### [Dataset excerpts]
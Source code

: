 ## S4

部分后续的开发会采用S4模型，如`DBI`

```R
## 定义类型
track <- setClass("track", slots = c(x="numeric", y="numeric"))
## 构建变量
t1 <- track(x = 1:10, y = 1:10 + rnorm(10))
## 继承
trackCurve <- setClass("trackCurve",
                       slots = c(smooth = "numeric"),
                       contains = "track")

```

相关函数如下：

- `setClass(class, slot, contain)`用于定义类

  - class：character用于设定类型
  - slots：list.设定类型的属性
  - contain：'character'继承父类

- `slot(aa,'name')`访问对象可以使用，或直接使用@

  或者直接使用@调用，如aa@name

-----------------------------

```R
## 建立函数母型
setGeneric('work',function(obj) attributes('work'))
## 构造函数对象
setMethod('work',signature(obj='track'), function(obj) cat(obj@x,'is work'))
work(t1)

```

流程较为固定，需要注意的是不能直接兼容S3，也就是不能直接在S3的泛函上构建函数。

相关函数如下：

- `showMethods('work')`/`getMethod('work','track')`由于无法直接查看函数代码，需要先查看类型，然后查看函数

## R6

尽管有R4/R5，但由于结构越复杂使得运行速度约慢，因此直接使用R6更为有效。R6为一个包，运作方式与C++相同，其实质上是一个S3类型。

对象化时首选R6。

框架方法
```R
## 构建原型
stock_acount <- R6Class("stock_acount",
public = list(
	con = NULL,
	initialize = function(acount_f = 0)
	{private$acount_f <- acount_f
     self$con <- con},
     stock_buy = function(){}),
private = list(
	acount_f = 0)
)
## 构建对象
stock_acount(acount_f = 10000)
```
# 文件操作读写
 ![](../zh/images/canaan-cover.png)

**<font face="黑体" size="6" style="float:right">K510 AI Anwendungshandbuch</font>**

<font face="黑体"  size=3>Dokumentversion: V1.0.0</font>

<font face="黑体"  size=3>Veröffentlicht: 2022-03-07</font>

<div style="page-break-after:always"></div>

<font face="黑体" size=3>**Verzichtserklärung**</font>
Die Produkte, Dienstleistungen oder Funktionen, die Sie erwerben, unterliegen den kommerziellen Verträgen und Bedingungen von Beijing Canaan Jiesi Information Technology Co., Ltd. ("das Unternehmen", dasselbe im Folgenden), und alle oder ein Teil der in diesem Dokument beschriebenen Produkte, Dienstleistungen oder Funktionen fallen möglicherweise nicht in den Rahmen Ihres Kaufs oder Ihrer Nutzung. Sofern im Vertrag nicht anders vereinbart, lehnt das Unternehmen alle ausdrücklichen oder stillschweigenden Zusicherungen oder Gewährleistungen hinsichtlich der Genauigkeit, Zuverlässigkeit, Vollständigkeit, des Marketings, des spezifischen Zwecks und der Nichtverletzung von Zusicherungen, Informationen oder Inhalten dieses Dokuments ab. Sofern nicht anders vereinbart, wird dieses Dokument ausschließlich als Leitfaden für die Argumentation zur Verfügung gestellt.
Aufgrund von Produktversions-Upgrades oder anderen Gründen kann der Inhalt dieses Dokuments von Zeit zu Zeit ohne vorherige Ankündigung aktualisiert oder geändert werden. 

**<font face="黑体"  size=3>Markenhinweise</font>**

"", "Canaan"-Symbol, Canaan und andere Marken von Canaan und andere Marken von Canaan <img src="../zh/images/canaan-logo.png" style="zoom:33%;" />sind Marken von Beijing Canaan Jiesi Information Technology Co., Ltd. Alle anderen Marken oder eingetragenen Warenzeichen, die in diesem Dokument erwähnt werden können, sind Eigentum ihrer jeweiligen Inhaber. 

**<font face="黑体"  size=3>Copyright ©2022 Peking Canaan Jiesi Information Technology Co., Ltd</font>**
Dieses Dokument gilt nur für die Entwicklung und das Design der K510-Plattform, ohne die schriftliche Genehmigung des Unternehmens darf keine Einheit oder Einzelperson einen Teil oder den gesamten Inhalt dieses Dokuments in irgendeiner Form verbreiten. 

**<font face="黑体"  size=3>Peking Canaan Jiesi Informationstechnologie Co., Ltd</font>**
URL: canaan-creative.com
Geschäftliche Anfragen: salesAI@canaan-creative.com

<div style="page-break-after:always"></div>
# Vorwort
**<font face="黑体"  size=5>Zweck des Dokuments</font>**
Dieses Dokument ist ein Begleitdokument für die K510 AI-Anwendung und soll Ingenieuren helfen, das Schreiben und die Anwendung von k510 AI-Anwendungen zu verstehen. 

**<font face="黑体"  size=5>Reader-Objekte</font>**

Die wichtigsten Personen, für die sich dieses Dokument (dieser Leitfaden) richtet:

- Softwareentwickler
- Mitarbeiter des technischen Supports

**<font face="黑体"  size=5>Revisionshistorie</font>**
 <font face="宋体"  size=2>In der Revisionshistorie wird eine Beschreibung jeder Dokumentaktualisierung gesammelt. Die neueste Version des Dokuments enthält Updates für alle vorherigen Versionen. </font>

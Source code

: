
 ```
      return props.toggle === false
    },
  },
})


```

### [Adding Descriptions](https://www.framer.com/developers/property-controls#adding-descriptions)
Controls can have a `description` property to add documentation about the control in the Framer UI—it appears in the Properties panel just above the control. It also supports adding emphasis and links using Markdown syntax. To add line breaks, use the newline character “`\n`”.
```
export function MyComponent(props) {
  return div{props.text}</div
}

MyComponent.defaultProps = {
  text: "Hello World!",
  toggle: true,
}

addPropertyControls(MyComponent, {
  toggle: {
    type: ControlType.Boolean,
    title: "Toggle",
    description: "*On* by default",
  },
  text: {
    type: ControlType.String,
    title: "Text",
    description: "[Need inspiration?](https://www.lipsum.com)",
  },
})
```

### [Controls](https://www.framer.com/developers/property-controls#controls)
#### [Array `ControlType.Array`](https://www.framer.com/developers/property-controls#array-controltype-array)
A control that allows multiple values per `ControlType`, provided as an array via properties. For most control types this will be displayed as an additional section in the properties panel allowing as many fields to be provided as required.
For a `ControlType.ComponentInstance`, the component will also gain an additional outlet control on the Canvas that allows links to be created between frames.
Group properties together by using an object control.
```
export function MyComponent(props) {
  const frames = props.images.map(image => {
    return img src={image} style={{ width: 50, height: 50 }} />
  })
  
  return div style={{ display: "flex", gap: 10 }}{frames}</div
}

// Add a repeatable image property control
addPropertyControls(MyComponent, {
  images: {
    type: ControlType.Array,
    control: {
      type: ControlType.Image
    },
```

### [Task to carry out]
Only lines with the string "work" are wanted; please find each one in the listing and copy it.

### [Exercise result]
setGeneric('work',function(obj) attributes('work'))
setMethod('work',signature(obj='track'), function(obj) cat(obj@x,'is work'))
work(t1)
- `showMethods('work')`/`getMethod('work','track')`由于无法直接查看函数代码，需要先查看类型，然后查看函数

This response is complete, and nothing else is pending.